Stories of Hope: Deafness

Diane Kaljian‘s father was paralyzed and bedridden from a stroke. But he could still speak.

“I was hoping to talk to him, but I could never do that,” Kaljian said. Her hearing loss was so profound, his low, gravelly voice couldn’t penetrate. “I was not able to hear his last words to me,” said the mother of three.

Four years ago, the year after she retired from teaching, Kaljian lost her hearing. It’s transformed her life in unwelcome ways, robbing her of music, the sound of her three grandchildren’s voices, and the ease of small talk.

“One of the things that’s difficult is losing humor. I can’t participate. And then, a burst of laughter is like a gunshot. It’s too loud. It’s uncomfortable.”

Every once in awhile, unexpectedly, she will hear. It’s never very loud, but it’s clear, which gives a bit of optimism and a sense of urgency that maybe there’s something left to be saved.

If there is, stem cells are her best hope, the 64-year-old Kaljian said. “Though help will likely come too late for me, being able to participate in the CIRM event made me feel that I played a small part in the help that will inevitably be available to others.”

Curing Deafness

About 36 million Americans report some degree of hearing loss, but 95 percent of those people have the kind of problem no physician can repair, says otolaryngologist Karen Jo Doyle, MD, PhD, at the University of California, Davis. This is the damage stem cell research targets. Hidden within the curling cochlea in the inner ear, some 10,000 hair cells line up in four rows, dancing to the sound waves in the cochlea’s liquid-filled canals. The motion in three of those rows serves to amplify the sloshing. It is in the fourth row, called the inner hair cells, where the gyrations turn into electrical impulses that travel along the spiral ganglia to the brain. There, the dancing becomes a whisper of a breeze through the trees or a baby’s contented gurgle.

When aging, loud noise, infection or toxins — including some medications — kills these hair cells, the subtle breeze falls silent forever. Lose enough cells and even speech becomes indistinct mumbling. Ebenezer Yamoah, PhD, a neuroscience professor at the University of California, Davis, hopes to create new hair cells that can reverse the previously irreversible course of deafness.

Using adult stem cells, Yamoah’s lab has grown what appear to be perfect hair cells, each with a hair cell’s multiple antennae, and each issuing a hair cell’s specific brew of chemical signals. When he put these hair cells in a dish with spiral ganglion stem cells, together they create electrical signals in response to mechanical stimulation.

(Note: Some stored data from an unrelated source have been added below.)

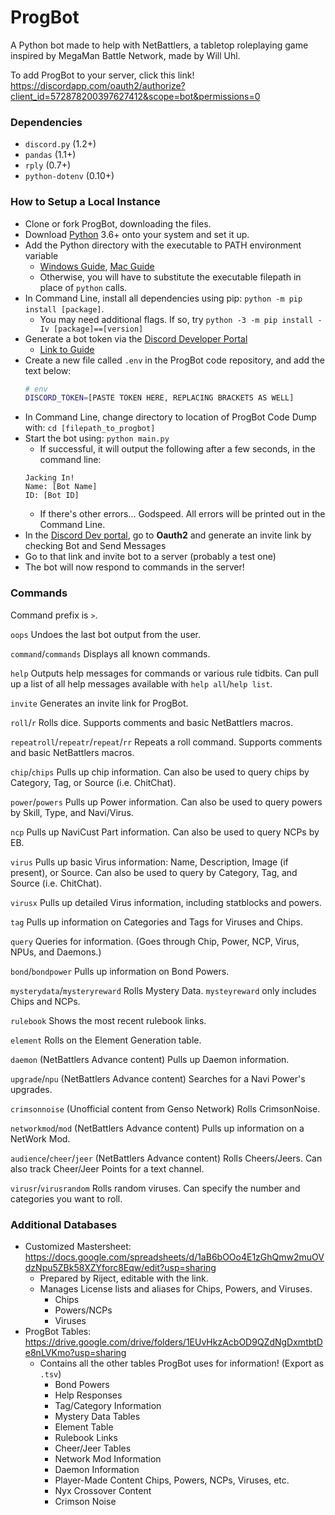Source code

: # ProgBot
A Python bot made to help with NetBattlers, a tabletop roleplaying game inspired by MegaMan Battle Network, made by Will Uhl.

To add ProgBot to your server, click this link! https://discordapp.com/oauth2/authorize?client_id=572878200397627412&scope=bot&permissions=0

### Dependencies
- `discord.py` (1.2+)
- `pandas` (1.1+)
- `rply` (0.7+)
- `python-dotenv` (0.10+)

### How to Setup a Local Instance
- Clone or fork ProgBot, downloading the files.
- Download [Python](https://www.python.org/downloads/) 3.6+ onto your system and set it up.
- Add the Python directory with the executable to PATH environment variable
   - [Windows Guide](https://www.educative.io/edpresso/how-to-add-python-to-path-variable-in-windows), [Mac Guide](https://www.educative.io/edpresso/how-to-add-python-to-the-path-variable-in-mac)
   - Otherwise, you will have to substitute the executable filepath in place of `python` calls.
- In Command Line, install all dependencies using pip: `python -m pip install [package]`. 
    - You may need additional flags. If so, try `python -3 -m pip install -Iv [package]==[version]`
- Generate a bot token via the [Discord Developer Portal](https://discordapp.com/developers/applications/)
     - [Link to Guide](https://www.writebots.com/discord-bot-token/)
- Create a new file called `.env` in the ProgBot code repository, and add the text below:
    ``` bash
    # env
    DISCORD_TOKEN=[PASTE TOKEN HERE, REPLACING BRACKETS AS WELL]
    ```
- In Command Line, change directory to location of ProgBot Code Dump with: `cd [filepath_to_progbot]`
- Start the bot using: `python main.py`
    - If successful, it will output the following after a few seconds, in the command line:
     ```
     Jacking In! 
     Name: [Bot Name] 
     ID: [Bot ID]
     ```
    - If there's other errors... Godspeed. All errors will be printed out in the Command Line.
- In the [Discord Dev portal](https://discordapp.com/developers/applications/), go to **Oauth2** and generate an invite link by checking Bot and Send Messages
- Go to that link and invite bot to a server (probably a test one)
- The bot will now respond to commands in the server!

### Commands
Command prefix is `>`.

`oops`
Undoes the last bot output from the user.

`command`/`commands`
Displays all known commands.

`help`
Outputs help messages for commands or various rule tidbits. Can pull up a list of all help messages available with `help all`/`help list`.

`invite`
Generates an invite link for ProgBot.

`roll`/`r`
Rolls dice. Supports comments and basic NetBattlers macros.

`repeatroll`/`repeatr`/`repeat`/`rr`
Repeats a roll command. Supports comments and basic NetBattlers macros.

`chip`/`chips`
Pulls up chip information. Can also be used to query chips by Category, Tag, or Source (i.e. ChitChat).

`power`/`powers`
Pulls up Power information. Can also be used to query powers by Skill, Type, and Navi/Virus.

`ncp`
Pulls up NaviCust Part information. Can also be used to query NCPs by EB.

`virus`
Pulls up basic Virus information: Name, Description, Image (if present), or Source. Can also be used to query by Category, Tag, and Source (i.e. ChitChat). 

`virusx`
Pulls up detailed Virus information, including statblocks and powers. 

`tag`
Pulls up information on Categories and Tags for Viruses and Chips.

`query`
Queries for information. (Goes through Chip, Power, NCP, Virus, NPUs, and Daemons.)

`bond`/`bondpower`
Pulls up information on Bond Powers. 

`mysterydata`/`mysteryreward`
Rolls Mystery Data. `mysteyreward` only includes Chips and NCPs.

`rulebook`
Shows the most recent rulebook links.

`element`
Rolls on the Element Generation table.

`daemon`
(NetBattlers Advance content) Pulls up Daemon information.

`upgrade`/`npu`
(NetBattlers Advance content) Searches for a Navi Power's upgrades.

`crimsonnoise`
(Unofficial content from Genso Network) Rolls CrimsonNoise. 

`networkmod`/`mod`
(NetBattlers Advance content) Pulls up information on a NetWork Mod. 

`audience`/`cheer`/`jeer`
(NetBattlers Advance content) Rolls Cheers/Jeers. Can also track Cheer/Jeer Points for a text channel.

`virusr`/`virusrandom`
Rolls random viruses. Can specify the number and categories you want to roll.

### Additional Databases
- Customized Mastersheet: https://docs.google.com/spreadsheets/d/1aB6bOOo4E1zGhQmw2muOVdzNpu5ZBk58XZYforc8Eqw/edit?usp=sharing
    - Prepared by Riject, editable with the link.
    - Manages License lists and aliases for Chips, Powers, and Viruses.
        - Chips
        - Powers/NCPs
        - Viruses
- ProgBot Tables: https://drive.google.com/drive/folders/1EUvHkzAcbOD9QZdNgDxmtbtDe8nLVKmo?usp=sharing
    - Contains all the other tables ProgBot uses for information! (Export as `.tsv`)
        - Bond Powers
        - Help Responses
        - Tag/Category Information
        - Mystery Data Tables
        - Element Table
        - Rulebook Links
        - Cheer/Jeer Tables
        - Network Mod Information
        - Daemon Information
        - Player-Made Content Chips, Powers, NCPs, Viruses, etc.
        - Nyx Crossover Content
        - Crimson Noise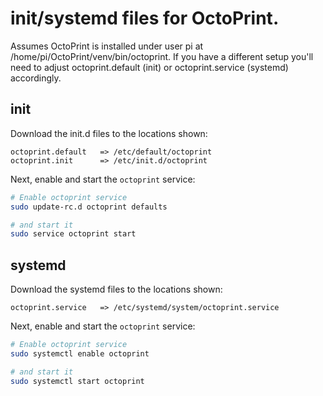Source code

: # init/systemd files for OctoPrint.

Assumes OctoPrint is installed under user pi at /home/pi/OctoPrint/venv/bin/octoprint. If you have a different
setup you'll need to adjust octoprint.default (init) or octoprint.service (systemd) accordingly.

## init
Download the init.d files to the locations shown:

```
octoprint.default   => /etc/default/octoprint
octoprint.init      => /etc/init.d/octoprint
```

Next, enable and start the `octoprint` service:

```sh
# Enable octoprint service
sudo update-rc.d octoprint defaults

# and start it
sudo service octoprint start
```

## systemd
Download the systemd files to the locations shown:

```
octoprint.service   => /etc/systemd/system/octoprint.service
```

Next, enable and start the `octoprint` service:

```sh
# Enable octoprint service
sudo systemctl enable octoprint

# and start it
sudo systemctl start octoprint
```
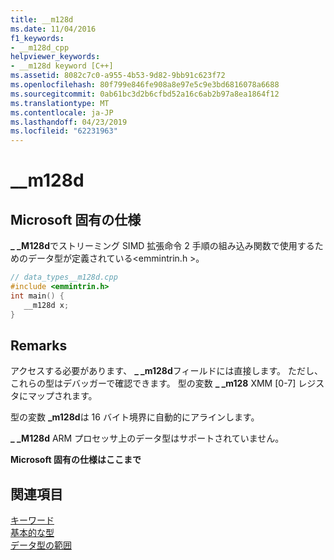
```yaml
---
title: __m128d
ms.date: 11/04/2016
f1_keywords:
- __m128d_cpp
helpviewer_keywords:
- __m128d keyword [C++]
ms.assetid: 8082c7c0-a955-4b53-9d82-9bb91c623f72
ms.openlocfilehash: 80f799e846fe908a8e97e5c9e3bd6816078a6688
ms.sourcegitcommit: 0ab61bc3d2b6cfbd52a16c6ab2b97a8ea1864f12
ms.translationtype: MT
ms.contentlocale: ja-JP
ms.lasthandoff: 04/23/2019
ms.locfileid: "62231963"
---
```

# <a name="m128d"></a>__m128d

## <a name="microsoft-specific"></a>Microsoft 固有の仕様

**_ _M128d**でストリーミング SIMD 拡張命令 2 手順の組み込み関数で使用するためのデータ型が定義されている\<emmintrin.h >。

```cpp
// data_types__m128d.cpp
#include <emmintrin.h>
int main() {
   __m128d x;
}
```

## <a name="remarks"></a>Remarks

アクセスする必要があります、 **_ _m128d**フィールドには直接します。 ただし、これらの型はデバッガーで確認できます。 型の変数 **_ _m128** XMM [0-7] レジスタにマップされます。

型の変数 **_m128d**は 16 バイト境界に自動的にアラインします。

**_ _M128d** ARM プロセッサ上のデータ型はサポートされていません。

**Microsoft 固有の仕様はここまで**

## <a name="see-also"></a>関連項目

[キーワード](../cpp/keywords-cpp.md)<br/>
[基本的な型](../cpp/fundamental-types-cpp.md)<br/>
[データ型の範囲](../cpp/data-type-ranges.md)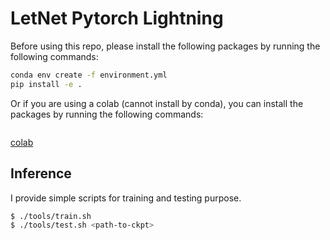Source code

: # LetNet Pytorch Lightning

Before using this repo, please install the following packages by running the following commands:

```bash
conda env create -f environment.yml
pip install -e .
```

Or if you are using a colab (cannot install by conda), you can install the packages by running the following commands:

```bash

```

[colab](https://colab.research.google.com/drive/18Jmz-e4AvH1QAG_WVZqjlT3XgnPcWOMY)

## Inference

I provide simple scripts for training and testing purpose.

```bash
$ ./tools/train.sh
$ ./tools/test.sh <path-to-ckpt>
```
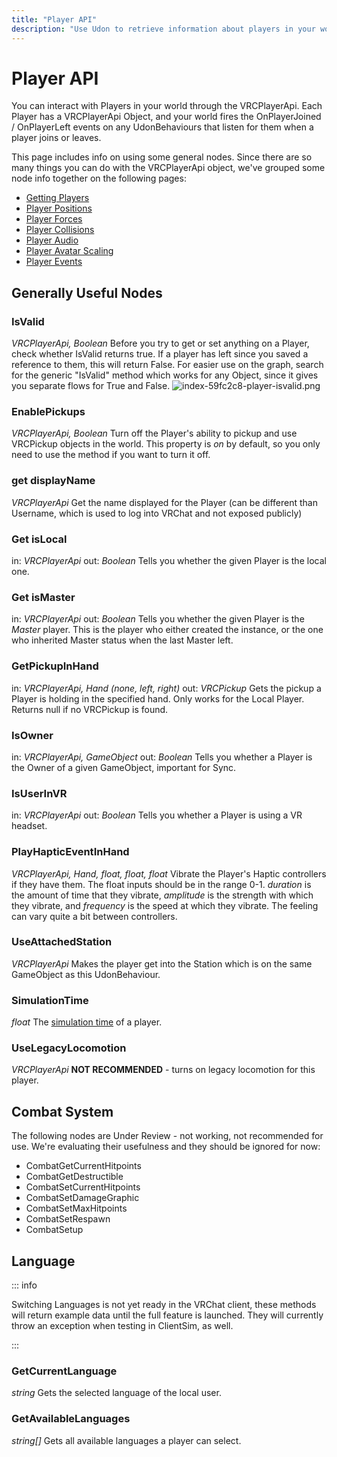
 ```yaml
---
title: "Player API"
description: "Use Udon to retrieve information about players in your world"
---
```


# Player API

You can interact with Players in your world through the VRCPlayerApi. Each Player has a VRCPlayerApi Object, and your world fires the OnPlayerJoined / OnPlayerLeft events on any UdonBehaviours that listen for them when a player joins or leaves.

This page includes info on using some general nodes. Since there are so many things you can do with the VRCPlayerApi object, we've grouped some node info together on the following pages:

* [Getting Players](/creators.vrchat.com/worlds/udon/players/getting-players)
* [Player Positions](/creators.vrchat.com/worlds/udon/players/player-positions)
* [Player Forces](/creators.vrchat.com/worlds/udon/players/player-forces)
* [Player Collisions](/creators.vrchat.com/worlds/udon/players/player-collisions)
* [Player Audio](/creators.vrchat.com/worlds/udon/players/player-audio)
* [Player Avatar Scaling](/creators.vrchat.com/worlds/udon/players/player-avatar-scaling)
* [Player Events](/creators.vrchat.com/worlds/udon/graph/event-nodes#player-events)

## Generally Useful Nodes

### IsValid
*VRCPlayerApi, Boolean*
Before you try to get or set anything on a Player, check whether IsValid returns true. If a player has left since you saved a reference to them, this will return False. For easier use on the graph, search for the generic "IsValid" method which works for any Object, since it gives you separate flows for True and False.
![index-59fc2c8-player-isvalid.png](/creators.vrchat.com/images/worlds/index-59fc2c8-player-isvalid.png)

### EnablePickups
*VRCPlayerApi, Boolean*
Turn off the Player's ability to pickup and use VRCPickup objects in the world. This property is *on* by default, so you only need to use the method if you want to turn it off.

### get displayName
*VRCPlayerApi*
Get the name displayed for the Player (can be different than Username, which is used to log into VRChat and not exposed publicly)

### Get isLocal
in: *VRCPlayerApi*
out: *Boolean*
Tells you whether the given Player is the local one.

### Get isMaster
in: *VRCPlayerApi*
out: *Boolean*
Tells you whether the given Player is the *Master* player. This is the player who either created the instance, or the one who inherited Master status when the last Master left.

### GetPickupInHand
in: *VRCPlayerApi, Hand (none, left, right)*
out: *VRCPickup*
Gets the pickup a Player is holding in the specified hand. Only works for the Local Player. Returns null if no VRCPickup is found.

### IsOwner
in: *VRCPlayerApi, GameObject*
out: *Boolean*
Tells you whether a Player is the Owner of a given GameObject, important for Sync.

### IsUserInVR
in: *VRCPlayerApi*
out: *Boolean*
Tells you whether a Player is using a VR headset.

### PlayHapticEventInHand
*VRCPlayerApi, Hand, float, float, float*
Vibrate the Player's Haptic controllers if they have them. The float inputs should be in the range 0-1. *duration* is the amount of time that they vibrate, *amplitude* is the strength with which they vibrate, and *frequency* is the speed at which they vibrate. The feeling can vary quite a bit between controllers.

### UseAttachedStation
*VRCPlayerApi*
Makes the player get into the Station which is on the same GameObject as this UdonBehaviour.

### SimulationTime
*float*
The [simulation time](/creators.vrchat.com/worlds/udon/networking/network-components) of a player.

### UseLegacyLocomotion
*VRCPlayerApi*
**NOT RECOMMENDED** - turns on legacy locomotion for this player.

## Combat System
The following nodes are Under Review - not working, not recommended for use. We're evaluating their usefulness and they should be ignored for now:
* CombatGetCurrentHitpoints
* CombatGetDestructible
* CombatSetCurrentHitpoints
* CombatSetDamageGraphic
* CombatSetMaxHitpoints
* CombatSetRespawn
* CombatSetup

## Language
::: info

Switching Languages is not yet ready in the VRChat client, these methods will return example data until the full feature is launched. They will currently throw an exception when testing in ClientSim, as well.

:::

### GetCurrentLanguage
*string*
Gets the selected language of the local user.

### GetAvailableLanguages
*string[]*
Gets all available languages a player can select.
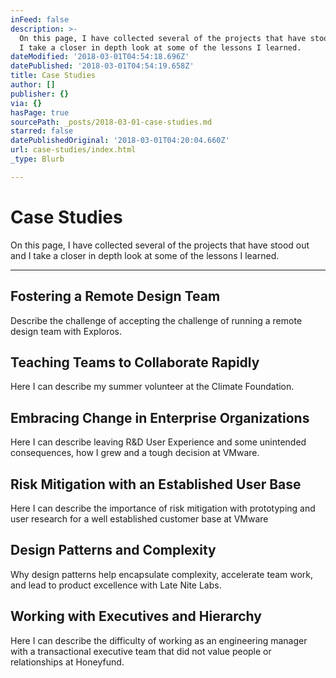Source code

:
 ```yaml
---
inFeed: false
description: >-
  On this page, I have collected several of the projects that have stood out and
  I take a closer in depth look at some of the lessons I learned.
dateModified: '2018-03-01T04:54:18.696Z'
datePublished: '2018-03-01T04:54:19.658Z'
title: Case Studies
author: []
publisher: {}
via: {}
hasPage: true
sourcePath: _posts/2018-03-01-case-studies.md
starred: false
datePublishedOriginal: '2018-03-01T04:20:04.660Z'
url: case-studies/index.html
_type: Blurb

---
```

# Case Studies

On this page, I have collected several of the projects that have stood out and I take a closer in depth look at some of the lessons I learned.

---

## Fostering a Remote Design Team

Describe the challenge of accepting the challenge of running a remote design team with Exploros.

## Teaching Teams to Collaborate Rapidly

Here I can describe my summer volunteer at the Climate Foundation.

## Embracing Change in Enterprise Organizations

Here I can describe leaving R&D User Experience and some unintended consequences, how I grew and a tough decision at VMware.

## Risk Mitigation with an Established User Base

Here I can describe the importance of risk mitigation with prototyping and user research for a well established customer base at VMware

## Design Patterns and Complexity

Why design patterns help encapsulate complexity, accelerate team work, and lead to product excellence with Late Nite Labs.

## Working with Executives and Hierarchy

Here I can describe the difficulty of working as an engineering manager with a transactional executive team that did not value people or relationships at Honeyfund.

The cells still must be tested in animals, Yamoah says, to make sure they take residence in the right part of the cochlea, an instrument arranged to receive high-frequency sounds at its widest part and low-pitched noises at its apex.

“We think our method may be advantageous because we are collecting these cells from the same region of the brain that hair cells arise from,” Yamoah said. “They’re from the same embryonic lineage.”

“This is the area in which we hold great hope for stem cells,” Doyle said.

“The psychological impact and the financial impact of deafness are relatively high,” Yamoah said. “Helen Keller said, ‘Blindness cuts us off from things, but deafness cuts us off from people.’ Human intercourse is truly defined by our ability to communicate through sound.”